Admissions at Indiana University Health hospitals in the first half of the year dipped 4.3 percent, prompting IU Health executives to give pink slips to about 800 employees, according to an announcement Thursday morning. Meanwhile, however, IU Health's business is stronger than ever, with income from operations shooting up nearly 20 percent in the first half of the year.IU Health currently has 36,000 employees, although many of them work part time. Its full-time-equivalent work force totals 27,000. For all of 2012, IU Health had revenue of $5.6 billion. IU Health’s decision comes less than three months after Indianapolis-based St. Vincent Health laid off 865 workers in late June, which was part of a 5,000-worker layoff by its parent organization, St. Louis-based Ascension Health Alliance.
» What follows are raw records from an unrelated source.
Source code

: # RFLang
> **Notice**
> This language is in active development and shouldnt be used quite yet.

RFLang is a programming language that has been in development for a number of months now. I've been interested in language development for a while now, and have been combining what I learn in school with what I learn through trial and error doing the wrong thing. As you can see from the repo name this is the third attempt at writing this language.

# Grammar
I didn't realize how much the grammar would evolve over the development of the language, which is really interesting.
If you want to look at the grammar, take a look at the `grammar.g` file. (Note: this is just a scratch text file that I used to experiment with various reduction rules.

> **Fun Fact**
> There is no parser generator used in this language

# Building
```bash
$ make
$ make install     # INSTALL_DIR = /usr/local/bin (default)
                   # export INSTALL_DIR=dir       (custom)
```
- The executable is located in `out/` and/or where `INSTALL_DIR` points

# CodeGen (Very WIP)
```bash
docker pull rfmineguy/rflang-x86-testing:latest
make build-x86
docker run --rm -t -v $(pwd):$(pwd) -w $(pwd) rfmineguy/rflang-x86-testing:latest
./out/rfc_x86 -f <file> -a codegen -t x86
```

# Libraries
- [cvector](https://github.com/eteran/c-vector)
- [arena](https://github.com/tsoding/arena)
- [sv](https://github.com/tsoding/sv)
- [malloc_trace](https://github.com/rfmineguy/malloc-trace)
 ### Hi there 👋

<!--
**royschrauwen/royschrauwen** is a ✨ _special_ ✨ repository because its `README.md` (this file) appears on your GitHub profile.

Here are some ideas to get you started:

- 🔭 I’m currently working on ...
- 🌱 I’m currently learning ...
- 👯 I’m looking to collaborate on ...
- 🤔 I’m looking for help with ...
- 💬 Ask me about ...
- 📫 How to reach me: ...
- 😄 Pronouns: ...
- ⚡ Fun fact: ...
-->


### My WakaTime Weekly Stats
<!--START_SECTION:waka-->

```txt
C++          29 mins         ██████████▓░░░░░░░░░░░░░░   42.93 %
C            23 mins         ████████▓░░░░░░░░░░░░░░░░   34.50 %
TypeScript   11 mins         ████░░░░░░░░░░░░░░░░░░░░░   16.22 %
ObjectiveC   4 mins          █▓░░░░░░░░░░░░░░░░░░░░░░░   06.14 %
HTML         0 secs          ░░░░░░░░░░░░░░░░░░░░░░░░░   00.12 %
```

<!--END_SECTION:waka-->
IU Health CEO Dan Evans said in an April interview that the hospital system is trying to cut $1 billion in expenses by 2017. So far, IU Health has been able to offset its decline in hospital admissions with an 8-percent price increase and by receiving more patient visits to its outpatient facilities. Excluding one-time items, IU Health income from operations rose 19 percent in the first half of 2013 compared to the same period in 2012. IU Health pulled in $186.3 million during those six months, compared with $156.6 million the year before. Inpatient admissions—those involving an overnight stay—had been climbing consistently throughout 2012. But then, in January, they started to fall.
Indiana University is cutting about 50 hourly workers at its Bloomington campus and shifting that work to a temporary staffing agency. Spokesman Mark Land said the move was in the works, but was accelerated so IU could avoid having to add those workers to the IU health insurance plan as required by the federal health care overhaul if they average more than 30 hours a week. Land told The Herald-Times that shifting 50 of the physical plant department's 650 jobs will also relieve the administrative task of managing the hours of seasonal workers. IU will have the Manpower agency hire the maintenance and custodial personnel after Sept. 28. The university will pay the agency an administrative fee to manage the workers.
Indianapolis-based Eli Lilly and Co. sued Canada last week, seeking $500 million in damages because the drugmaker thinks Canada’s courts violated the North American Free Trade Agreement by invalidating patents on two Lilly drugs. According to CBC News, Lilly had sought relief from Canada through arbitration, but will now take its complaint before a three-member tribunal. Lilly is suing because Canadian courts struck down some of its patents on its former bestseller Zyprexa, an antipsychotic medication, and on Strattera, a medicine to treat attention-deficit hyperactivity disorder. Lilly says the court rulings, issues from 2009 to 2011, cost Lilly hundreds of millions in sales because they allowed cheaper generic versions of the drugs to undercut Lilly’s brand-name products sooner than would have otherwise occurred. "Patent decisions in Canada over the last decade not only fly in the face of long-established international standards, but they're subjective and completely unpredictable," Doug Norman, general patent counsel for Eli Lilly, said in a prepared statement.